Der Ausbau der erneuerbaren Energien schreitet voran, doch ihr Anteil reicht längst noch nicht aus.
Wie lassen sich unsere CO2-Emissionen also reduzieren oder sogar rückgängig machen?
Eine Lösung könnten
Kohlenstoffabscheidung
und Kohlenstoffentfernung sein, im Englischen als
Carbon Capture and Storage (CCS) und
Carbon Dioxide Removal (CDR) bekannt.
Worum geht’s?
Die Technologien sollen Kohlendioxid entweder direkt an der Quelle abscheiden oder sogar einfach aus der Atmosphäre herausziehen.
In diesem Artikel schauen wir uns einige Ansätze mal etwas genauer an und beantworten die Frage:
Ist das alles nur heiße Luft?
Carbon Capture and Storage (CCS): Hier wird das CO2 an der Quelle abgeschieden und anschließend dauerhaft (?) gespeichert (meist unterirdisch).
Direct Air Capture (DAC): Diese Technologie “filtert” CO2 direkt aus der Umgebungsluft heraus.
Direct Ocean Capture (DOC): Hier wird das CO2 aus dem Meerwasser “gefiltert”.
CCS eignet sich überall dort, wo CO2-Emissionen derzeit noch unvermeidlich sind. Beispiele sind die Zementproduktion oder auch die Herstellung von Kalk, Eisen und Stahl. Für das Abscheiden des CO2 in Kraftwerken und industriellen Anlagen gibt es drei gängige Verfahren:
Pre-Combustion Capture (preCCC): Das CO2 wird schon vor der Verbrennung abgeschieden. Dazu wird der Brennstoff in ein Synthesegas umgewandelt, aus welchem das CO2 dann herausgezogen wird.
Post-Combustion Capture (postCCC): Der fossile Brennstoff wird verbrannt und das CO2 danach mit Adsorptionsmitteln oder Membranen aus den Abgasen abgeschieden.
Oxyfuel-Verfahren: Der fossile Brennstoff wird nicht mit Luft, sondern mit reinem Sauerstoff verbrannt. Das erleichtert anschließend das Einfangen des CO2.
"Und was ist CCUS?"
Carbon Capture Usage and Storage (CCUS): Im Idealfall wird das abgeschiedene CO2 nicht einfach nur eingelagert, sondern für die Herstellung von industriellen Rohstoffen wiederverwendet. In Frage kommen Kraftstoffe, Kunststoffe, Dünger und viele weitere Produkte. Dies könnte Kohlenstoffkreisläufe schließen und Netto-Emissionen vermeiden. Bislang lässt sich so jedoch nur ein Bruchteil des abgeschiedenen CO2 nutzen.
Bei
Direct Air Capture wird CO2 direkt aus der Atmosphäre abgeschieden.

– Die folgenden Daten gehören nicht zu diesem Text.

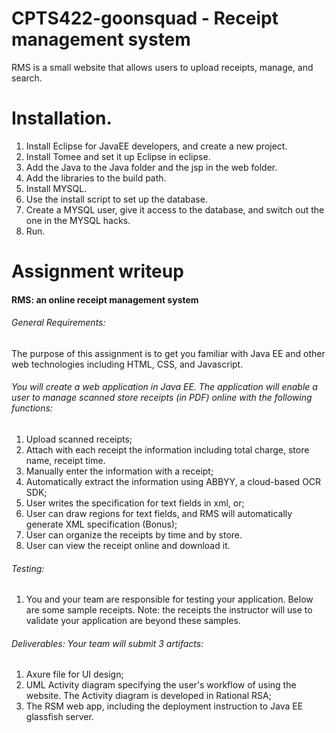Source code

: # CPTS422-goonsquad - Receipt management system
RMS is a small website that allows users to upload receipts, manage, and search.

# Installation.
1. Install Eclipse for JavaEE developers, and create a new project.
2. Install Tomee and set it up Eclipse in eclipse.
3. Add the Java to the Java folder and the jsp in the web folder.
4. Add the libraries to the build path.
5. Install MYSQL.
6. Use the install script to set up the database.
7. Create a MYSQL user, give it access to the database, and switch out the one in the MYSQL hacks.
8. Run.

# Assignment writeup

#### RMS: an online receipt management system

###### General Requirements:
The purpose of this assignment is to get you familiar with Java EE and other web technologies including HTML, CSS, and Javascript.

###### You will create a web application in Java EE. The application will enable a user to manage scanned store receipts (in PDF)  online with the following functions:
1. Upload scanned receipts;
2. Attach with each receipt the information including total charge, store name, receipt time.
3. Manually enter the information with a receipt;
4. Automatically extract the information using ABBYY, a cloud-based OCR SDK;
5. User writes the specification for text fields in xml, or;
6. User can draw regions for text fields, and RMS will automatically generate XML specification (Bonus);
7. User can organize the receipts by time and by store.
8. User can view the receipt online and download it.

###### Testing:
1. You and your team are responsible for testing your application. Below are some sample receipts. Note: the receipts the instructor will use to validate your application are beyond these samples.

###### Deliverables: Your team will submit 3 artifacts:
1. Axure file for UI design;
2. UML Activity diagram specifying the user's workflow of using the website. The Activity diagram is developed in Rational RSA;
3. The RSM web app, including the deployment instruction to Java EE glassfish server.
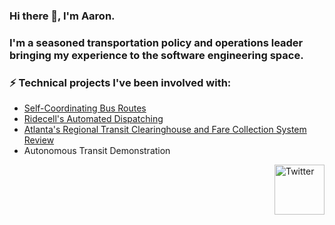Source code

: 
### Hi there 👋, I'm Aaron.

### I'm a seasoned transportation policy and operations leader bringing my experience to the software engineering space.

### ⚡ Technical projects I've been involved with:
- [Self-Coordinating Bus Routes](https://www2.isye.gatech.edu/~jjb/papers/Bartholdi-Eisenstein-2011.pdf)
- [Ridecell's Automated Dispatching](https://nique.net/news/2010/01/21/new-technology-to-be-used-in-stingerettes/)
- [Atlanta's Regional Transit Clearinghouse and Fare Collection System Review](https://cdn.atlantaregional.org/wp-content/uploads/rtc-summary-notes-03102016.pdf)
- Autonomous Transit Demonstration


<a href="https://www.linkedin.com/in/aaronwfowler/" target="_blank"><img src="https://cdn2.iconfinder.com/data/icons/social-media-2199/64/social_media_isometric_14-linkedin-512.png" height="80px" width="80px" alt="Twitter" align="right"></a>
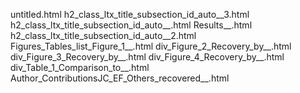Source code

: untitled.html
h2_class_ltx_title_subsection_id_auto__3.html
h2_class_ltx_title_subsection_id_auto__.html
Results__.html
h2_class_ltx_title_subsection_id_auto__2.html
Figures_Tables_list_Figure_1__.html
div_Figure_2_Recovery_by__.html
div_Figure_3_Recovery_by__.html
div_Figure_4_Recovery_by__.html
div_Table_1_Comparison_to__.html
Author_ContributionsJC_EF_Others_recovered__.html
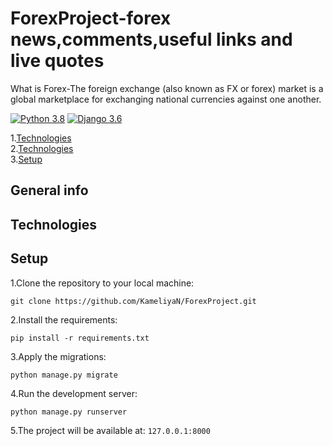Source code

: # ForexProject-forex news,comments,useful links and live quotes
What is Forex-The foreign exchange (also known as FX or forex) market is a global marketplace for exchanging national currencies against one another.

[![Python 3.8](https://img.shields.io/badge/python-3.8-green.svg)](https://www.python.org/)
[![Django 3.6](https://img.shields.io/badge/django-3.1.3-green.svg)](https://www.djangoproject.com/)

1.[Technologies](#technologies)\
2.[Technologies](#technologies)\
3.[Setup](#setup)
## General info
## Technologies
## Setup
1.Clone the repository to your local machine:

`git clone https://github.com/KameliyaN/ForexProject.git`

2.Install the requirements:

`pip install -r requirements.txt`

3.Apply the migrations:

 `python manage.py migrate`
 
4.Run the development server:
 
 `python manage.py runserver`

5.The project will be available at: `127.0.0.1:8000`


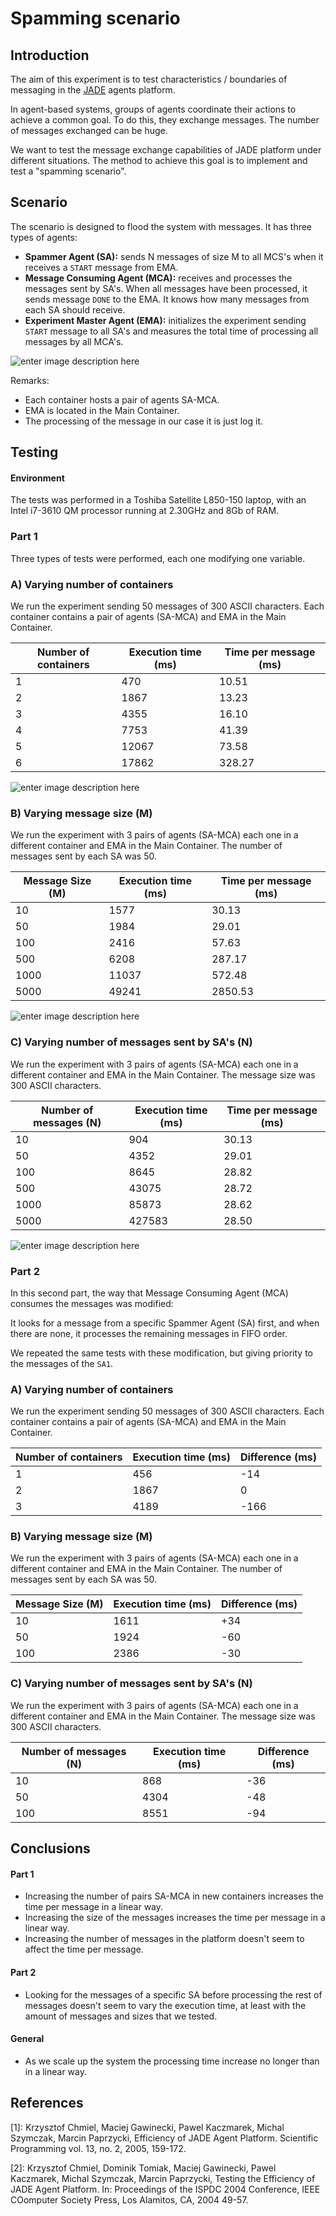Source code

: # Spamming scenario

## Introduction 

The aim of this experiment is to test characteristics / boundaries of messaging in the [JADE](http://jade.tilab.com/) agents platform. 

In agent-based systems, groups of agents coordinate their actions to achieve a common goal. To do this, they exchange messages. The number of messages exchanged can be huge. 

We want to test the message exchange capabilities of JADE platform under different situations. The method to achieve this goal is to implement and test a "spamming scenario".

## Scenario

The scenario is designed to flood the system with messages. It has three types of agents:

- **Spammer Agent (SA):** sends N messages of size M to all MCS's when it receives a `START` message from EMA. 
- **Message Consuming Agent (MCA):** receives and processes the messages sent by SA's. When all messages have been processed, it sends message `DONE` to the EMA. It knows how many messages from each SA should receive. 
- **Experiment Master Agent (EMA):** initializes the experiment sending `START`  message to all SA's and measures the total time of processing all messages by all MCA's. 

![enter image description here](https://raw.githubusercontent.com/davidmigloz/spamming-scenario-agents/master/doc/img/scenario.jpg "Scenario")

Remarks:

- Each container hosts a pair of agents SA-MCA. 
- EMA is located in the Main Container.
- The processing of the message in our case it is just log it.

## Testing

#### Environment
The tests was performed in a Toshiba Satellite L850-150 laptop, with an Intel i7-3610 QM processor running at 2.30GHz and 8Gb of RAM.

### Part 1

Three types of tests were performed, each one modifying one variable.

### A) Varying number of containers
We run the experiment sending 50 messages of 300 ASCII characters. Each container contains a pair of agents (SA-MCA) and EMA in the Main Container.

| Number of containers 	| Execution time (ms) 	| Time per message (ms) |
|----------------------	|---------------------	| --------------------- |
| 1                    	| 470                 	| 10.51                 |
| 2                    	| 1867                	| 13.23                 |
| 3                    	| 4355                	| 16.10                 |
| 4                    	| 7753                	| 41.39                 |
| 5                    	| 12067               	| 73.58                 |
| 6                    	| 17862               	| 328.27                |

![enter image description here](https://raw.githubusercontent.com/davidmigloz/spamming-scenario-agents/master/doc/img/1a.jpg)

### B) Varying message size (M)

We run the experiment with 3 pairs of agents (SA-MCA) each one in a different container and EMA in the Main Container. The number of messages sent by each SA was 50.

| Message Size (M) 	| Execution time (ms) 	| Time per message (ms) |
|------------------	|---------------------	| --------------------- |
| 10               	| 1577                	| 30.13                 |
| 50               	| 1984                	| 29.01                 |
| 100              	| 2416                	| 57.63                 |
| 500              	| 6208                	| 287.17                |
| 1000             	| 11037               	| 572.48                |
| 5000             	| 49241               	| 2850.53               |

![enter image description here](https://github.com/davidmigloz/spamming-scenario-agents/blob/master/doc/img/1b.jpg)

### C) Varying number of messages sent by SA's (N)

We run the experiment with 3 pairs of agents (SA-MCA) each one in a different container and EMA in the Main Container. The message size was 300 ASCII characters.

| Number of messages (N) 	| Execution time (ms) 	| Time per message (ms) |
|------------------------	|---------------------	| --------------------- |
| 10                     	| 904                 	| 30.13                 |
| 50                     	| 4352                	| 29.01                 |
| 100                    	| 8645                	| 28.82                 |
| 500                    	| 43075               	| 28.72                 |
| 1000                   	| 85873               	| 28.62                 |
| 5000                   	| 427583              	| 28.50                 |

![enter image description here](https://raw.githubusercontent.com/davidmigloz/spamming-scenario-agents/master/doc/img/1c.jpg)

### Part 2

In this second part, the way that Message Consuming Agent (MCA) consumes the messages was modified: 

It looks for a message from a specific Spammer Agent (SA) first, and when there are none, it processes the remaining messages in FIFO order.

We repeated the same tests with these modification, but giving priority to the messages of the `SA1`.

### A) Varying number of containers
We run the experiment sending 50 messages of 300 ASCII characters. Each container contains a pair of agents (SA-MCA) and EMA in the Main Container.

| Number of containers 	| Execution time (ms) 	| Difference (ms) |
|----------------------	|---------------------	| --------------- |
| 1                    	| 456                 	| -14             |
| 2                    	| 1867                	| 0               |
| 3                    	| 4189                	| -166            |


### B) Varying message size (M)

We run the experiment with 3 pairs of agents (SA-MCA) each one in a different container and EMA in the Main Container. The number of messages sent by each SA was 50.

| Message Size (M) 	| Execution time (ms) 	| Difference (ms) |
|------------------	|---------------------	| --------------- |
| 10               	| 1611                	| +34             |
| 50               	| 1924                	| -60             |
| 100              	| 2386                	| -30             |


### C) Varying number of messages sent by SA's (N)

We run the experiment with 3 pairs of agents (SA-MCA) each one in a different container and EMA in the Main Container. The message size was 300 ASCII characters.

| Number of messages (N) 	| Execution time (ms) 	| Difference (ms) |
|------------------------	|---------------------	| --------------- |
| 10                     	| 868                 	| -36             |
| 50                     	| 4304                	| -48             |
| 100                    	| 8551                	| -94             |

## Conclusions

#### Part 1

- Increasing the number of pairs SA-MCA in new containers increases the time per message in a linear way. 
- Increasing the size of the messages increases the time per message in a linear way.
- Increasing the number of messages in the platform doesn't seem to affect the time per message.

#### Part 2

- Looking for the messages of a specific SA before processing the rest of messages doesn't seem to vary the execution time, at least with the amount of messages and sizes that we tested. 

#### General

- As we scale up the system the processing time increase no longer than in a linear way.

## References

[1]: Krzysztof Chmiel, Maciej Gawinecki, Pawel Kaczmarek, Michal Szymczak, Marcin  Paprzycki, Efficiency of JADE Agent Platform. Scientific Programming vol. 13, no. 2, 2005, 159-172.

[2]: Krzysztof Chmiel, Dominik Tomiak, Maciej Gawinecki, Pawel Kaczmarek, Michal Szymczak, Marcin  Paprzycki, Testing the Efficiency of JADE Agent Platform. In: Proceedings of the ISPDC 2004 Conference, IEEE COomputer Society Press, Los Alamitos, CA, 2004 49-57.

Die besondere Herausforderung:
Die CO2-Konzentration in der normalen Umgebungsluft ist viel geringer als in Abgasen aus Industrie und Kraftwerken: Für eine Tonne CO2 müssen rund 1,4 Millionen m3 Luft gefiltert werden.
Das Grundprinzip von Direct Air Capture:
Die Herausforderung:
DAC ist eine relativ junge Technologie und dadurch entsprechend teuer. Eine Tonne CO2 abzuscheiden kostet rund
800 bis 1000 US-Dollar. Laut aktuellem
“State of Carbon Dioxide Removal Report” sollen die Kosten bis 2050 auf 100 bis 300 Dollar pro Tonne CO2 fallen.
Zudem verbraucht vor allem das Aufheizen der Filter enorme Energie. Allein um der Erdatmosphäre nur 1% CO2 zu entziehen, wären so viele Anlagen nötig, dass diese mehr Strom bräuchten als die gesamte Welt derzeit produziert!
Doch für historische Emissionen könnte Direct Air Capture eines Tages einen wichtigen Beitrag leisten.
Der Doc, dem die Welt vertraut?
Direct Ocean Capture soll CO2 aus dem Meerwasser abscheiden.
Der große Vorteil:
In den Meeren ist die
CO2-Konzentration rund 150x höher als in der Luft.
Weitere
Vorteile gegenüber DAC:
DOC basiert auf derselben Technologie wie Desalinierungsanlagen:
Gegenüber DOC wirkt DAC wie eine jahrzehntelange Technologie. DOC steht noch ganz am Anfang und es gibt bisher nur wenige Pilotprojekte. Der Ansatz erscheint jedoch vielversprechend.
Der
technische Prozess der CO2-Abscheidung ist die eine Sache.
Eine andere Baustelle ist die
Speicherung.
Lässt sich das CO2 wirklich dauerhaft und sicher speichern?
Viele CCS-Projekte wollen das abgeschiedene CO2 in
ausrangierten Gas- oder Erdölförderstätten lagern, oft auch unter dem Meeresboden auf hoher See.
Geologische Formationen, natürliche Hohlräume oder auch saline Aquifere hat man ebenfalls ins Auge gefasst.
Können wir das CO2 wirklich einfach unter die Erde pumpen?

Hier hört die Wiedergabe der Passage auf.